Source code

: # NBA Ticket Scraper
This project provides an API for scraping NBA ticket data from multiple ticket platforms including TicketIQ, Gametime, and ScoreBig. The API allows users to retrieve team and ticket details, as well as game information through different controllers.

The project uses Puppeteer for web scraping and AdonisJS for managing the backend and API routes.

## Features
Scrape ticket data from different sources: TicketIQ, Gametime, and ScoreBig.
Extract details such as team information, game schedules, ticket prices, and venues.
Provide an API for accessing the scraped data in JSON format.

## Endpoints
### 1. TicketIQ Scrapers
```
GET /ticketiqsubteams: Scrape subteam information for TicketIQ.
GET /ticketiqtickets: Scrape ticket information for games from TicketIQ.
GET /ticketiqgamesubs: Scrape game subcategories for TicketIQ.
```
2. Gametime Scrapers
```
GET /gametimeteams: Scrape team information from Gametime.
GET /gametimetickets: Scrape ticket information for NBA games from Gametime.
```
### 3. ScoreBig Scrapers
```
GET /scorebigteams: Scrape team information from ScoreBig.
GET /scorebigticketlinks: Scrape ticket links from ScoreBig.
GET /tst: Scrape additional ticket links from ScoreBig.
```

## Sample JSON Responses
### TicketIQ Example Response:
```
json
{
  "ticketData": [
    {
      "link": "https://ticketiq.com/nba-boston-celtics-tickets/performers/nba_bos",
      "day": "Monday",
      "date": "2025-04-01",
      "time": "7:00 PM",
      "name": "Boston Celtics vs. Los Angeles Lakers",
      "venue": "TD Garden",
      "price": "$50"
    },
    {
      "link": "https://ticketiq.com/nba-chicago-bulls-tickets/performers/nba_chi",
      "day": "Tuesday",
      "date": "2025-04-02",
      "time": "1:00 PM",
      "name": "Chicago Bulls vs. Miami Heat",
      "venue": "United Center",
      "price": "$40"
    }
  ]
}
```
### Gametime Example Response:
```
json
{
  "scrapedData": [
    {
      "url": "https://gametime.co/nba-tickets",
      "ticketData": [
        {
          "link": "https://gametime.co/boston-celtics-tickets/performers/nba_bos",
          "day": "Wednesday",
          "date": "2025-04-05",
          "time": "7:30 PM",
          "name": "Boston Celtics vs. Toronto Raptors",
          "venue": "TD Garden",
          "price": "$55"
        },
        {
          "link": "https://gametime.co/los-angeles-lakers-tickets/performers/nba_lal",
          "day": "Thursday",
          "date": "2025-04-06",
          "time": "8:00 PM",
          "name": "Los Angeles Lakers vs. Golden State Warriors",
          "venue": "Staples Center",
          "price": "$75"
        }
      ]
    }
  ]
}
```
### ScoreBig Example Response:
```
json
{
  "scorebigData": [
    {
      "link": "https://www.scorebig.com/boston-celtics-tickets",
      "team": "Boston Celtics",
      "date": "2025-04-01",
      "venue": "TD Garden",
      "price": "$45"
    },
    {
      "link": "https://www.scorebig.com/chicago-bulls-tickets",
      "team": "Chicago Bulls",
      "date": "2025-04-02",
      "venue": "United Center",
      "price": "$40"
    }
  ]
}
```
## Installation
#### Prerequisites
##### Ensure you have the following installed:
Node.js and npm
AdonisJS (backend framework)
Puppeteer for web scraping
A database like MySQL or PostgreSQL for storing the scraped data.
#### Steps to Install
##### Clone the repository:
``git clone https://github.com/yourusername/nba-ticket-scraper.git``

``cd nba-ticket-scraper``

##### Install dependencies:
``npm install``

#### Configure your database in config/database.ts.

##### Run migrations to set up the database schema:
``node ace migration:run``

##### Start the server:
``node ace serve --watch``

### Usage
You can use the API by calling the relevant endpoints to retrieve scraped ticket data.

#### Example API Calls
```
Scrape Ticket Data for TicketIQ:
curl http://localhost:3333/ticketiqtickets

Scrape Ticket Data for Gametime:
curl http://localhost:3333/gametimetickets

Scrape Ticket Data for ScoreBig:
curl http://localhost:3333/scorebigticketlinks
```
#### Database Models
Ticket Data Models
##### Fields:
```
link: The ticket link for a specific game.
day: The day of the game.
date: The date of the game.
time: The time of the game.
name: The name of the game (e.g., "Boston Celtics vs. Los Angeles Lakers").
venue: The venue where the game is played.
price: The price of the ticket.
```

------------------------------------------------------------------------

-- YOUR ASSIGNMENT --
Transcribe every entry in the listing, word for word.

-- WRITTEN REPLY --
Source code

: # NBA Ticket Scraper
This project provides an API for scraping NBA ticket data from multiple ticket platforms including TicketIQ, Gametime, and ScoreBig. The API allows users to retrieve team and ticket details, as well as game information through different controllers.

The project uses Puppeteer for web scraping and AdonisJS for managing the backend and API routes.

## Features
Scrape ticket data from different sources: TicketIQ, Gametime, and ScoreBig.
Extract details such as team information, game schedules, ticket prices, and venues.
Provide an API for accessing the scraped data in JSON format.

## Endpoints
### 1. TicketIQ Scrapers
```
GET /ticketiqsubteams: Scrape subteam information for TicketIQ.
GET /ticketiqtickets: Scrape ticket information for games from TicketIQ.
GET /ticketiqgamesubs: Scrape game subcategories for TicketIQ.
```
2. Gametime Scrapers
```
GET /gametimeteams: Scrape team information from Gametime.
GET /gametimetickets: Scrape ticket information for NBA games from Gametime.
```
### 3. ScoreBig Scrapers
```
GET /scorebigteams: Scrape team information from ScoreBig.
GET /scorebigticketlinks: Scrape ticket links from ScoreBig.
GET /tst: Scrape additional ticket links from ScoreBig.
```

## Sample JSON Responses
### TicketIQ Example Response:
```
json
{
  "ticketData": [
    {
      "link": "https://ticketiq.com/nba-boston-celtics-tickets/performers/nba_bos",
      "day": "Monday",
      "date": "2025-04-01",
      "time": "7:00 PM",
      "name": "Boston Celtics vs. Los Angeles Lakers",
      "venue": "TD Garden",
      "price": "$50"
    },
    {
      "link": "https://ticketiq.com/nba-chicago-bulls-tickets/performers/nba_chi",
      "day": "Tuesday",
      "date": "2025-04-02",
      "time": "1:00 PM",
      "name": "Chicago Bulls vs. Miami Heat",
      "venue": "United Center",
      "price": "$40"
    }
  ]
}
```
### Gametime Example Response:
```
json
{
  "scrapedData": [
    {
      "url": "https://gametime.co/nba-tickets",
      "ticketData": [
        {
          "link": "https://gametime.co/boston-celtics-tickets/performers/nba_bos",
          "day": "Wednesday",
          "date": "2025-04-05",
          "time": "7:30 PM",
          "name": "Boston Celtics vs. Toronto Raptors",
          "venue": "TD Garden",
          "price": "$55"
        },
        {
          "link": "https://gametime.co/los-angeles-lakers-tickets/performers/nba_lal",
          "day": "Thursday",
          "date": "2025-04-06",
          "time": "8:00 PM",
          "name": "Los Angeles Lakers vs. Golden State Warriors",
          "venue": "Staples Center",
          "price": "$75"
        }
      ]
    }
  ]
}
```
### ScoreBig Example Response:
```
json
{
  "scorebigData": [
    {
      "link": "https://www.scorebig.com/boston-celtics-tickets",
      "team": "Boston Celtics",
      "date": "2025-04-01",
      "venue": "TD Garden",
      "price": "$45"
    },
    {
      "link": "https://www.scorebig.com/chicago-bulls-tickets",
      "team": "Chicago Bulls",
      "date": "2025-04-02",
      "venue": "United Center",
      "price": "$40"
    }
  ]
}
```
## Installation
#### Prerequisites
##### Ensure you have the following installed:
Node.js and npm
AdonisJS (backend framework)
Puppeteer for web scraping
A database like MySQL or PostgreSQL for storing the scraped data.
#### Steps to Install
##### Clone the repository:
``git clone https://github.com/yourusername/nba-ticket-scraper.git``

``cd nba-ticket-scraper``

##### Install dependencies:
``npm install``

#### Configure your database in config/database.ts.

##### Run migrations to set up the database schema:
``node ace migration:run``

##### Start the server:
``node ace serve --watch``

### Usage
You can use the API by calling the relevant endpoints to retrieve scraped ticket data.

#### Example API Calls
```
Scrape Ticket Data for TicketIQ:
curl http://localhost:3333/ticketiqtickets

Scrape Ticket Data for Gametime:
curl http://localhost:3333/gametimetickets

Scrape Ticket Data for ScoreBig:
curl http://localhost:3333/scorebigticketlinks
```
#### Database Models
Ticket Data Models
##### Fields:
```
link: The ticket link for a specific game.
day: The day of the game.
date: The date of the game.
time: The time of the game.
name: The name of the game (e.g., "Boston Celtics vs. Los Angeles Lakers").
venue: The venue where the game is played.
price: The price of the ticket.
```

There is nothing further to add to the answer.